Ham Radio Satellites in Orbit
Macdoppler 2 26 – Satellite And Station Tracking System Tracking
There are currently a number of amateur radio satellites on the air. While it’s no small matter to build and launch a satellite, it is becoming much more common. From piggy-back riding on other satellite launches to getting onto the International Space Station and tossed out the window, so to speak, there are many ways of getting into orbit.

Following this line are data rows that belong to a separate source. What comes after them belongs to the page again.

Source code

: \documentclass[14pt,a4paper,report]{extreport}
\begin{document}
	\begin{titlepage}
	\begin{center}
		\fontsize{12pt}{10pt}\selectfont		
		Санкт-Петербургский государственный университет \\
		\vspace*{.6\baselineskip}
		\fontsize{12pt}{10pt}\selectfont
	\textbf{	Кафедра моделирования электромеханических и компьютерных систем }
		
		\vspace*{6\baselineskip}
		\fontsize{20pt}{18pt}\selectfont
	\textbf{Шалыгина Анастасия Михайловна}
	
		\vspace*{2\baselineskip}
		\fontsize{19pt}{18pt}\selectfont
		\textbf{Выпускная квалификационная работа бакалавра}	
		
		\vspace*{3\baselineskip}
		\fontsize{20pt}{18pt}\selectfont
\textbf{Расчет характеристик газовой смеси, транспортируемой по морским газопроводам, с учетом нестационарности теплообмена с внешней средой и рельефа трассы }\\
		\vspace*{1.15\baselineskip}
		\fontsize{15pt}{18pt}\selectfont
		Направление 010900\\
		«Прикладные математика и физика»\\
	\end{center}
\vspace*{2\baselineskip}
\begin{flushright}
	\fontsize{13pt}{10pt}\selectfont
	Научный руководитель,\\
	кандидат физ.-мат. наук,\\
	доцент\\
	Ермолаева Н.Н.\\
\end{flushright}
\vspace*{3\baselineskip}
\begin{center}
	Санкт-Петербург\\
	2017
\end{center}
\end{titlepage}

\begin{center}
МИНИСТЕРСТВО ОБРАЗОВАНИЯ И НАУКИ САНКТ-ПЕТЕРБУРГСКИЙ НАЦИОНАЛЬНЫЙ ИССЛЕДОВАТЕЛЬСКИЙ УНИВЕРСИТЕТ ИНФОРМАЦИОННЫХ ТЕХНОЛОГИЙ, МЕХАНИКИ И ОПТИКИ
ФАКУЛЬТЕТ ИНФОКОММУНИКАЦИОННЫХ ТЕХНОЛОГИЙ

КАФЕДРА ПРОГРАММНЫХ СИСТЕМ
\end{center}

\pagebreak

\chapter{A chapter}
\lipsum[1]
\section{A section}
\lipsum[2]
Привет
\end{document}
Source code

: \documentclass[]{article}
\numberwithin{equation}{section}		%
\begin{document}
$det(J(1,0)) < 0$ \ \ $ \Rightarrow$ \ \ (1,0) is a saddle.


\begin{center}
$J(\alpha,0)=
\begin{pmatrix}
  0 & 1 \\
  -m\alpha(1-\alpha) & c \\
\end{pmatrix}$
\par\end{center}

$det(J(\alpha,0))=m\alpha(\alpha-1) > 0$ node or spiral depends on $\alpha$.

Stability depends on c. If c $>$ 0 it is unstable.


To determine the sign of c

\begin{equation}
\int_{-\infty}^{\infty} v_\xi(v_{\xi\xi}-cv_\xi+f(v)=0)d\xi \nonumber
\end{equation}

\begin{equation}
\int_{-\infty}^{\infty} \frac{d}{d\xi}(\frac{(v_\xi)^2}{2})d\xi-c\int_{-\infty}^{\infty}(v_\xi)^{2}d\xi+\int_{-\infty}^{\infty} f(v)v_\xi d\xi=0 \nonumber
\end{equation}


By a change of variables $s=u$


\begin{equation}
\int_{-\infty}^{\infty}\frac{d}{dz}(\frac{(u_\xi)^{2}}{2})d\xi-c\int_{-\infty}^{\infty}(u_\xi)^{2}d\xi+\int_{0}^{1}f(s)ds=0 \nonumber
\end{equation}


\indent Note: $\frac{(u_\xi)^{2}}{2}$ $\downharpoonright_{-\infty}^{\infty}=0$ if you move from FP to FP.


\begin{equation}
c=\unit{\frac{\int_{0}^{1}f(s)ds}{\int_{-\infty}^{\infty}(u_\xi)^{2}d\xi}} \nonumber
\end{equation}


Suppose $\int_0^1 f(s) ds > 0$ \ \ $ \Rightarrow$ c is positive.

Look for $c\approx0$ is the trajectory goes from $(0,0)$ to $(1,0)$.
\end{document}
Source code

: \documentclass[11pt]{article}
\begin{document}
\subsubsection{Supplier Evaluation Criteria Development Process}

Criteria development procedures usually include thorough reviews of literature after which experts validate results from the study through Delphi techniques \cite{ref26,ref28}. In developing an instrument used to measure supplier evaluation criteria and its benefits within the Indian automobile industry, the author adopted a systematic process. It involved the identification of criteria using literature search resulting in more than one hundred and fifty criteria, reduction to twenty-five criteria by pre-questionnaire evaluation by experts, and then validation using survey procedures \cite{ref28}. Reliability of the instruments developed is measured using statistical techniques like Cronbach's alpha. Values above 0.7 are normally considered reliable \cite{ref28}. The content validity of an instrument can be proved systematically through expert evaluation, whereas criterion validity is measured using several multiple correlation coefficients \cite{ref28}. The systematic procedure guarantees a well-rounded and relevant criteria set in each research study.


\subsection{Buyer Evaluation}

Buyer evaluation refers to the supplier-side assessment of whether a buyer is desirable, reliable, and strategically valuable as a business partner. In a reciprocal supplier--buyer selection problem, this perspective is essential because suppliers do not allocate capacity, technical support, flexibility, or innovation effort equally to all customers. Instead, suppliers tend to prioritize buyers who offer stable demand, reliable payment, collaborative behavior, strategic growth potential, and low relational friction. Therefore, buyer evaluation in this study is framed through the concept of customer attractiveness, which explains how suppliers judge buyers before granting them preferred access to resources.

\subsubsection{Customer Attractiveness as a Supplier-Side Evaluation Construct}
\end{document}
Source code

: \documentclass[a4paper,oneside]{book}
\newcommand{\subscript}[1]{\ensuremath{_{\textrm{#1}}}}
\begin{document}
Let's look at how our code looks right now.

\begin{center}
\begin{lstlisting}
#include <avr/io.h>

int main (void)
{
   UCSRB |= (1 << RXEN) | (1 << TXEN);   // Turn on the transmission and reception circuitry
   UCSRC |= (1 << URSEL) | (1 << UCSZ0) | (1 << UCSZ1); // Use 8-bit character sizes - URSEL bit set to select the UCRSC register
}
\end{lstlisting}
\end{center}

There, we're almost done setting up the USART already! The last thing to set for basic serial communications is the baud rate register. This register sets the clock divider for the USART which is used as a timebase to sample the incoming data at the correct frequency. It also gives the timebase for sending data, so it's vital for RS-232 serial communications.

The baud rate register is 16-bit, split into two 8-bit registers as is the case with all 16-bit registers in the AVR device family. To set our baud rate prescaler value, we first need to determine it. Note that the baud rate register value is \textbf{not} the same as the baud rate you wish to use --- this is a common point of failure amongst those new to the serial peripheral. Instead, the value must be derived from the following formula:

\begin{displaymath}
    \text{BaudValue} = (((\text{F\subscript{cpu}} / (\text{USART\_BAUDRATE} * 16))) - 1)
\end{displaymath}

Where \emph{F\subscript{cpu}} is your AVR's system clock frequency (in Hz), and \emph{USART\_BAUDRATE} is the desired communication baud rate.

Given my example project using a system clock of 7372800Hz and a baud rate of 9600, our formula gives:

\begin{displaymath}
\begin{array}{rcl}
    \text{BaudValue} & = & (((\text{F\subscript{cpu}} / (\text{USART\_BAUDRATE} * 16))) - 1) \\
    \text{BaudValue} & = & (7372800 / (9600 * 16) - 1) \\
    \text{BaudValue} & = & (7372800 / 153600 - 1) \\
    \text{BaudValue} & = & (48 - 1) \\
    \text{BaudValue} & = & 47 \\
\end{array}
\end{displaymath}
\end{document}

There are two primary types of satellites: FM and SSB/CW satellites. The FM satellites currently include AO-85, AO-91, and AO-92. They use a single uplink channel and downlink channel. You can think of them as repeaters traveling at 17,500 miles per hour at roughly 300 miles above the earth. These three satellites have a 70 cm uplink frequency and 2 m downlink frequency. That means that your transmitter needs to be on 70 cm and receiver on 2 m. It also means that you can listen on 2 meters and hear your own transmitted signal repeated through the satellite. This is called full duplex versus half duplex when you can only hear when you’re not transmitting.
The SSB/CW satellites currently in operation include XW-2A, XW-2B, XW-2F, CAS-4A, and CAS-4B. These satellites are not limited by a single channel. Instead they have a linear bandwidth that allows several stations in QSOs at the same time. You still have one band for uplink and another band for the downlink.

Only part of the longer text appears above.